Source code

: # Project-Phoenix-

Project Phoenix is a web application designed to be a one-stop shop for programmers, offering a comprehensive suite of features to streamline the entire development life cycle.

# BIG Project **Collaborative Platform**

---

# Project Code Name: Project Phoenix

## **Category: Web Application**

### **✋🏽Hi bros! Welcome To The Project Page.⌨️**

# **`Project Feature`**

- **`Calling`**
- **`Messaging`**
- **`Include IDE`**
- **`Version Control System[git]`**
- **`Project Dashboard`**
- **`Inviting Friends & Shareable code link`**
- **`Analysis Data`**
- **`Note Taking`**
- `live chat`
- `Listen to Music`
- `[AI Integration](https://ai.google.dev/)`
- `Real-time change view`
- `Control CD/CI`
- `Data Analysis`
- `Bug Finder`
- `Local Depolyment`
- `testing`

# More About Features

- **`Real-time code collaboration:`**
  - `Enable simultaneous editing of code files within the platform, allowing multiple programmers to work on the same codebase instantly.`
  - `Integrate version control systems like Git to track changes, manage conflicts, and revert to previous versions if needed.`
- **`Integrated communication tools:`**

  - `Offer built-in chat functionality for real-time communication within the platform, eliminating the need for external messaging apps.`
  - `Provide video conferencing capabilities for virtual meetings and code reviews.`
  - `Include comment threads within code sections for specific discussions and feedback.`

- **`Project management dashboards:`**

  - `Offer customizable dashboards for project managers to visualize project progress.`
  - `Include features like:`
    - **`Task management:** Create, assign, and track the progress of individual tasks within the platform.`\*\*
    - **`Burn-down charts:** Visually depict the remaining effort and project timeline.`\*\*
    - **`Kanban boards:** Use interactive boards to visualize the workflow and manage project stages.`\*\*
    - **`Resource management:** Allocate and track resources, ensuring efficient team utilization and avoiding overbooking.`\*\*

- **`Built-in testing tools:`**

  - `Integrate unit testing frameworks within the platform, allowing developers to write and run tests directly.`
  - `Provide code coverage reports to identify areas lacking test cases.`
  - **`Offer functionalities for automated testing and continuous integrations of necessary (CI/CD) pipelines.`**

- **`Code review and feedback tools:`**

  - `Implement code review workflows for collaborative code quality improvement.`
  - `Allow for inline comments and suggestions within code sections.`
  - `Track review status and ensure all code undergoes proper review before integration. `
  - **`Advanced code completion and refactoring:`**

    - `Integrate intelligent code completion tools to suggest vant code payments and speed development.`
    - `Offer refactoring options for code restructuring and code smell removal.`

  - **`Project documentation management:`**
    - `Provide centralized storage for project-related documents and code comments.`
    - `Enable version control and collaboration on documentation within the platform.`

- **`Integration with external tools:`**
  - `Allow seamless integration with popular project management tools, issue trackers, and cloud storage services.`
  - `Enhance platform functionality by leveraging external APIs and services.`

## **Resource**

_ACTIVITY_. Your answer should consist of every record, restated exactly.

_ANSWER SPACE_.
Source code

: # Project-Phoenix-

Project Phoenix is a web application designed to be a one-stop shop for programmers, offering a comprehensive suite of features to streamline the entire development life cycle.

# BIG Project **Collaborative Platform**

---

# Project Code Name: Project Phoenix

## **Category: Web Application**

### **✋🏽Hi bros! Welcome To The Project Page.⌨️**

# **`Project Feature`**

- **`Calling`**
- **`Messaging`**
- **`Include IDE`**
- **`Version Control System[git]`**
- **`Project Dashboard`**
- **`Inviting Friends & Shareable code link`**
- **`Analysis Data`**
- **`Note Taking`**
- `live chat`
- `Listen to Music`
- `[AI Integration](https://ai.google.dev/)`
- `Real-time change view`
- `Control CD/CI`
- `Data Analysis`
- `Bug Finder`
- `Local Depolyment`
- `testing`

# More About Features

- **`Real-time code collaboration:`**
  - `Enable simultaneous editing of code files within the platform, allowing multiple programmers to work on the same codebase instantly.`
  - `Integrate version control systems like Git to track changes, manage conflicts, and revert to previous versions if needed.`
- **`Integrated communication tools:`**

  - `Offer built-in chat functionality for real-time communication within the platform, eliminating the need for external messaging apps.`
  - `Provide video conferencing capabilities for virtual meetings and code reviews.`
  - `Include comment threads within code sections for specific discussions and feedback.`

- **`Project management dashboards:`**

  - `Offer customizable dashboards for project managers to visualize project progress.`
  - `Include features like:`
    - **`Task management:** Create, assign, and track the progress of individual tasks within the platform.`\*\*
    - **`Burn-down charts:** Visually depict the remaining effort and project timeline.`\*\*
    - **`Kanban boards:** Use interactive boards to visualize the workflow and manage project stages.`\*\*
    - **`Resource management:** Allocate and track resources, ensuring efficient team utilization and avoiding overbooking.`\*\*

- **`Built-in testing tools:`**

  - `Integrate unit testing frameworks within the platform, allowing developers to write and run tests directly.`
  - `Provide code coverage reports to identify areas lacking test cases.`
  - **`Offer functionalities for automated testing and continuous integrations of necessary (CI/CD) pipelines.`**

- **`Code review and feedback tools:`**

  - `Implement code review workflows for collaborative code quality improvement.`
  - `Allow for inline comments and suggestions within code sections.`
  - `Track review status and ensure all code undergoes proper review before integration. `
  - **`Advanced code completion and refactoring:`**

    - `Integrate intelligent code completion tools to suggest vant code payments and speed development.`
    - `Offer refactoring options for code restructuring and code smell removal.`

  - **`Project documentation management:`**
    - `Provide centralized storage for project-related documents and code comments.`
    - `Enable version control and collaboration on documentation within the platform.`

- **`Integration with external tools:`**
  - `Allow seamless integration with popular project management tools, issue trackers, and cloud storage services.`
  - `Enhance platform functionality by leveraging external APIs and services.`

## **Resource**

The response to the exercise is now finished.